● About this exercise
Take the entries below and print, exactly, the stretch from the line containing "- 7Ius7Zic7KeE-NSXE-MJuytg-0173 혹시" through the line containing "- 7Ius7Zic7KeE-NSXE-MJuytg-0181 그렇게", both included.

Records excerpted from a collection:
◆ ◆ ◆ ◆ ◆ ◆ ◆

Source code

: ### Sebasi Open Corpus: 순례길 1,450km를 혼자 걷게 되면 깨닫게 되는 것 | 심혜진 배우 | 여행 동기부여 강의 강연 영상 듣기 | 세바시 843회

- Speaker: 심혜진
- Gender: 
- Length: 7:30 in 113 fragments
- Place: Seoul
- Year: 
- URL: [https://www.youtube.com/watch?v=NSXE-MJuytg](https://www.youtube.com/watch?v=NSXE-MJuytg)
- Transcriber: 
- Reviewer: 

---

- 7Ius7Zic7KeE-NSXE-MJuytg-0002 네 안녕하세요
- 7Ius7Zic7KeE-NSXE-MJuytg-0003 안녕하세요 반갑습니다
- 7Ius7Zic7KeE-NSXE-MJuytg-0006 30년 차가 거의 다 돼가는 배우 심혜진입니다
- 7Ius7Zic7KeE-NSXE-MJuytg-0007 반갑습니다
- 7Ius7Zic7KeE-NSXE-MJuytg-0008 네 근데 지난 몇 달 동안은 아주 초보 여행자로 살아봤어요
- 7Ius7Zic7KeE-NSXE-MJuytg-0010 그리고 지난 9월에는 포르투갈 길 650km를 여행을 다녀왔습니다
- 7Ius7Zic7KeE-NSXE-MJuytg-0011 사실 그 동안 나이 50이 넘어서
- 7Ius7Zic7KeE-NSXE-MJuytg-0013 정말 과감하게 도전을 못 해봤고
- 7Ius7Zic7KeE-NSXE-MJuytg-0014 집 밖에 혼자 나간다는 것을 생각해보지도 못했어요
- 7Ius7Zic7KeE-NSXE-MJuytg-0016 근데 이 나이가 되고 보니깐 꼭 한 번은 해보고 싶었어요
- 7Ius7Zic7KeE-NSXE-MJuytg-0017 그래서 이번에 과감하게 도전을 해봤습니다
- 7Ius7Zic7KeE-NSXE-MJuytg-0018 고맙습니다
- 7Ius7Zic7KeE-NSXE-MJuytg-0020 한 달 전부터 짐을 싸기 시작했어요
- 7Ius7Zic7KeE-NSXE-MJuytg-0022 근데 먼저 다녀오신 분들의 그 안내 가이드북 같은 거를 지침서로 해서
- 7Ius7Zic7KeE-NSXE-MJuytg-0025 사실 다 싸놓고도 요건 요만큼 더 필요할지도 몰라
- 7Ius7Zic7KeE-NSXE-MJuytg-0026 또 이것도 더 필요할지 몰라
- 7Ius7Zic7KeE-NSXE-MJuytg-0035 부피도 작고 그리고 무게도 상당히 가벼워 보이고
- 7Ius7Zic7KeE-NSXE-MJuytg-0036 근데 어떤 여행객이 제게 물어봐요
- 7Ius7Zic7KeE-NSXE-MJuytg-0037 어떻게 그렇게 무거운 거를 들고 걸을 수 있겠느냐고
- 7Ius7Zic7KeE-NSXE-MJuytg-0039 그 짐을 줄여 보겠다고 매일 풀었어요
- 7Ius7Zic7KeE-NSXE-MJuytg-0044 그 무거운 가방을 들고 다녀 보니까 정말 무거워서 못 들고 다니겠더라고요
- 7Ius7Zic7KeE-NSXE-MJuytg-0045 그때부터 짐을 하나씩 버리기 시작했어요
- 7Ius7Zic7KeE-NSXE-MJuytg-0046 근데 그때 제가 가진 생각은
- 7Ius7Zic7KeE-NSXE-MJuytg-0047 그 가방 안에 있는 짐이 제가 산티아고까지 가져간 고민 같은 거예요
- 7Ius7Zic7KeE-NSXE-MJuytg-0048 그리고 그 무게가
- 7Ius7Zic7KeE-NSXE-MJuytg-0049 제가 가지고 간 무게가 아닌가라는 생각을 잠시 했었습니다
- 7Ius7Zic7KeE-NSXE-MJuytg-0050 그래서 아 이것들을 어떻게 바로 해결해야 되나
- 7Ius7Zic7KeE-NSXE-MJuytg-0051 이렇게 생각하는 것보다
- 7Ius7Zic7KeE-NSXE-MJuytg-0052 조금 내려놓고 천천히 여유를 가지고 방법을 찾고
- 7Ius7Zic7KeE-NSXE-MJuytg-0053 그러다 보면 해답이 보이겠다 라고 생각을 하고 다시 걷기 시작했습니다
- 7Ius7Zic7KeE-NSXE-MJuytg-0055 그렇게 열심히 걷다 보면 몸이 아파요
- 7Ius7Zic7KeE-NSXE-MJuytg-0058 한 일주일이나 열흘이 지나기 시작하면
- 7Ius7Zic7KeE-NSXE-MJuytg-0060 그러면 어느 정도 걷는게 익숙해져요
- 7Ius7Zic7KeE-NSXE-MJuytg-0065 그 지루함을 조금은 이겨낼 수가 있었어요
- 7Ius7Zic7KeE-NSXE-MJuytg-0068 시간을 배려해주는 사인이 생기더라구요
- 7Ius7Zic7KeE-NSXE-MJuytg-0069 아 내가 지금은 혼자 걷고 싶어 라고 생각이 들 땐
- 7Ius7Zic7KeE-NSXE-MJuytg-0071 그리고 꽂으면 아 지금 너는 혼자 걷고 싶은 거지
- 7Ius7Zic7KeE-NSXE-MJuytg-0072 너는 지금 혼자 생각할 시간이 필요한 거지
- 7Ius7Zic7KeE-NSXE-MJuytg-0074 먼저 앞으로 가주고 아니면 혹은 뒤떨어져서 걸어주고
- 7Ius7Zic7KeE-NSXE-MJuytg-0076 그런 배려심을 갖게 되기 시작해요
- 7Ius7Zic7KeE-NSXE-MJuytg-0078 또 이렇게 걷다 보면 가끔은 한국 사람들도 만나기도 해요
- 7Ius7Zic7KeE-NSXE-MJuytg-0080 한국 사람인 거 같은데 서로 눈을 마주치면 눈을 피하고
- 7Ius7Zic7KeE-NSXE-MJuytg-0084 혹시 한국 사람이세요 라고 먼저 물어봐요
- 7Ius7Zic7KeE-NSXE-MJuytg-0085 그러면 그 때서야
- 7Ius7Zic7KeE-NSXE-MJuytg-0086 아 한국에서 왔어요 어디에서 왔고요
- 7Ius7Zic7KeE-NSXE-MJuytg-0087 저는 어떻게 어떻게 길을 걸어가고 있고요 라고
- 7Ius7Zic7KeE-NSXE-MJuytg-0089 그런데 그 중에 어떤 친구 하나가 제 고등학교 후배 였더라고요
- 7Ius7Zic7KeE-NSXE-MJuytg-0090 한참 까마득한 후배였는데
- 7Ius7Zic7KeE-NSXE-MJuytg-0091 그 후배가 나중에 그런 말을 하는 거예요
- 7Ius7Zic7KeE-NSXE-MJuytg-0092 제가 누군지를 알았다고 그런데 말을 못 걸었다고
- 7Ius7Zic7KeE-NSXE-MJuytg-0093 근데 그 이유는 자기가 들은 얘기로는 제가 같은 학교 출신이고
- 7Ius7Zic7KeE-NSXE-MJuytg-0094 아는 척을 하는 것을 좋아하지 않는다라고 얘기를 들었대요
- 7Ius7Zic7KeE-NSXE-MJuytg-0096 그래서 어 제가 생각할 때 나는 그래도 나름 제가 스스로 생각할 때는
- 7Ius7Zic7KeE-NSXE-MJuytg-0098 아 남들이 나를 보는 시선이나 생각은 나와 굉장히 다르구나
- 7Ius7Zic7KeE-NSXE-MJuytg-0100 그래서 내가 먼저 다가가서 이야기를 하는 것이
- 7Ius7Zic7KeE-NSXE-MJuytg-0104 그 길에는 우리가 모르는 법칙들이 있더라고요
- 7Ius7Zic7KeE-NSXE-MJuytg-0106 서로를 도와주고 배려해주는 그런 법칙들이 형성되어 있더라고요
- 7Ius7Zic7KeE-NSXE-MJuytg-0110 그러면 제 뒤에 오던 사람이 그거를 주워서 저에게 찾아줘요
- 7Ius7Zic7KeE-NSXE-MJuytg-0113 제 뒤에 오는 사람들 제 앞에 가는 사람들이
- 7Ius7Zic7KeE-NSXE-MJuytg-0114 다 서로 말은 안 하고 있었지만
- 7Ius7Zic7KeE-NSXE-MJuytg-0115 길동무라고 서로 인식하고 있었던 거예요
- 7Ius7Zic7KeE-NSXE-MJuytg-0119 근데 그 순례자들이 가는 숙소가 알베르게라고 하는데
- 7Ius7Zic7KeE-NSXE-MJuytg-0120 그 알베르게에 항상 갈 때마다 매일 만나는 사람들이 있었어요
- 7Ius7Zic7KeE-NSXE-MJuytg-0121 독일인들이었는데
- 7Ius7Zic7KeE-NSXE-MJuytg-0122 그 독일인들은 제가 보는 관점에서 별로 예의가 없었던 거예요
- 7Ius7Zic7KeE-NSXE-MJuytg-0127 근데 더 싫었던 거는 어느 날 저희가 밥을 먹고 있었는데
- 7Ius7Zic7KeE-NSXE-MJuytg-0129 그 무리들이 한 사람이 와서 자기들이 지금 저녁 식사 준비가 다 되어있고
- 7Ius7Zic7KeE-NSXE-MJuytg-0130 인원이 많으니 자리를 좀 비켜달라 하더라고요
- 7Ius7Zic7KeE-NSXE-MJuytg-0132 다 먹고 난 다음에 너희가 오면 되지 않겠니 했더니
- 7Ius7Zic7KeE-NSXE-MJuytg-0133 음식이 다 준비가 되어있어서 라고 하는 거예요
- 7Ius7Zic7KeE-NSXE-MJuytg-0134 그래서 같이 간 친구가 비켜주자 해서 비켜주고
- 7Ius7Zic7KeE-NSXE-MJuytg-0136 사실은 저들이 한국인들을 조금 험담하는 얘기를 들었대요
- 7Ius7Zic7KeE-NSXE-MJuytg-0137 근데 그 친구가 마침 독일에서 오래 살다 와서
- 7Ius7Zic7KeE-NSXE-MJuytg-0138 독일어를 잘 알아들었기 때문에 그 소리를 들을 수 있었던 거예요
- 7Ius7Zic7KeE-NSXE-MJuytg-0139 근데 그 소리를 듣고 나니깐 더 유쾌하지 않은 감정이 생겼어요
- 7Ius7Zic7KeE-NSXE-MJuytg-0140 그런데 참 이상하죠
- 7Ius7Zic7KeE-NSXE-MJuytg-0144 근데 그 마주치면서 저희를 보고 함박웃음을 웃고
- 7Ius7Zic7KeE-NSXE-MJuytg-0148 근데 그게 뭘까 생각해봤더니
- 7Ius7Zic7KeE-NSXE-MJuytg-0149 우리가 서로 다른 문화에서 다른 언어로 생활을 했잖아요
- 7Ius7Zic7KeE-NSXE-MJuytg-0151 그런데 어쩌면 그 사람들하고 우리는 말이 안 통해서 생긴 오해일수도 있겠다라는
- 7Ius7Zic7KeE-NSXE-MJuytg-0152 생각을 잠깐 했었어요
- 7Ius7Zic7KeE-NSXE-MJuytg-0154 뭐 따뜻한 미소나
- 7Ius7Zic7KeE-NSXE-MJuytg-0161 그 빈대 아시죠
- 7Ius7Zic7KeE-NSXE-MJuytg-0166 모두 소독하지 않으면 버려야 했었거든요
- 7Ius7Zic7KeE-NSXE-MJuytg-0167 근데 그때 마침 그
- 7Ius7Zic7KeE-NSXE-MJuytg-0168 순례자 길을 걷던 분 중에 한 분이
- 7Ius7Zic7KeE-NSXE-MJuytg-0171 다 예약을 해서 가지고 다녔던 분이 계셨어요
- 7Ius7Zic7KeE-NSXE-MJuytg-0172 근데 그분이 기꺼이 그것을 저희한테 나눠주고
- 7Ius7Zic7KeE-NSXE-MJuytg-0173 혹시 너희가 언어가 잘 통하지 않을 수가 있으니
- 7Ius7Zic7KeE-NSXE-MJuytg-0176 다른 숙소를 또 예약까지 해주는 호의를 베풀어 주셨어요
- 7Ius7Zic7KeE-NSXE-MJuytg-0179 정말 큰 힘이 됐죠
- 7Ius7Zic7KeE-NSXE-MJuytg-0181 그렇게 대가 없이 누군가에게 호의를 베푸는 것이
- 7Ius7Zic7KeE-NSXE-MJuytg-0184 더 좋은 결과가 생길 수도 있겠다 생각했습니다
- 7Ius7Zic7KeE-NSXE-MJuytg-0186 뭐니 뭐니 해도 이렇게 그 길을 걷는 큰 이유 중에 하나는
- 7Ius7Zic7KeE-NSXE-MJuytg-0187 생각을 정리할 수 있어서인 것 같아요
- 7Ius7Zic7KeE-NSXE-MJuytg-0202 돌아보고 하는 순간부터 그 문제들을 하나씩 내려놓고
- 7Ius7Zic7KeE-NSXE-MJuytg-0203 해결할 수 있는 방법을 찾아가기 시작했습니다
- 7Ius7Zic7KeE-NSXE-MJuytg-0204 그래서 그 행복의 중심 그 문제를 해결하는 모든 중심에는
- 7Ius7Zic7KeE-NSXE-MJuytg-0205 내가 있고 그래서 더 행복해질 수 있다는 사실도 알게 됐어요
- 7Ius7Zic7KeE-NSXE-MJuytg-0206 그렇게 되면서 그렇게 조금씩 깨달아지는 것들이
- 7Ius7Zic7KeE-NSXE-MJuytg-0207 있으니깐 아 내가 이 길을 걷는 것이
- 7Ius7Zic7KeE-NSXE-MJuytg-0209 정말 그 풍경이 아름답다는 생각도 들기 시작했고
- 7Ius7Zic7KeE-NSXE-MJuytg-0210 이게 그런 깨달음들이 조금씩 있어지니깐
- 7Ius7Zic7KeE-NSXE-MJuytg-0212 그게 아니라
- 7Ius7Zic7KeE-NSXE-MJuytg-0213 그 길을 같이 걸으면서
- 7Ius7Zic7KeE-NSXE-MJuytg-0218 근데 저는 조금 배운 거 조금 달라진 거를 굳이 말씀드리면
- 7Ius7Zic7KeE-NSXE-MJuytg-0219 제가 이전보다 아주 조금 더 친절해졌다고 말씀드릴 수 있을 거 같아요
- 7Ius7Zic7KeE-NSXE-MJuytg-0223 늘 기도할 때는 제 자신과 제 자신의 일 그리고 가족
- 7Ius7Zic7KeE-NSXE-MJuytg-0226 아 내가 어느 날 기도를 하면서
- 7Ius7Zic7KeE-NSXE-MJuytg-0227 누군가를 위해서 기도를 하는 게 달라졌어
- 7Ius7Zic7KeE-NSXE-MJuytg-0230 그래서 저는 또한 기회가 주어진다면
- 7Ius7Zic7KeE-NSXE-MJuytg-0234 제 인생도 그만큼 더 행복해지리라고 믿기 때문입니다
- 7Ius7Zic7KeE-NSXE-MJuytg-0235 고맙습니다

◆ ◆ ◆ ◆ ◆ ◆ ◆

● Task response
- 7Ius7Zic7KeE-NSXE-MJuytg-0173 혹시 너희가 언어가 잘 통하지 않을 수가 있으니
- 7Ius7Zic7KeE-NSXE-MJuytg-0176 다른 숙소를 또 예약까지 해주는 호의를 베풀어 주셨어요
- 7Ius7Zic7KeE-NSXE-MJuytg-0179 정말 큰 힘이 됐죠
- 7Ius7Zic7KeE-NSXE-MJuytg-0181 그렇게 대가 없이 누군가에게 호의를 베푸는 것이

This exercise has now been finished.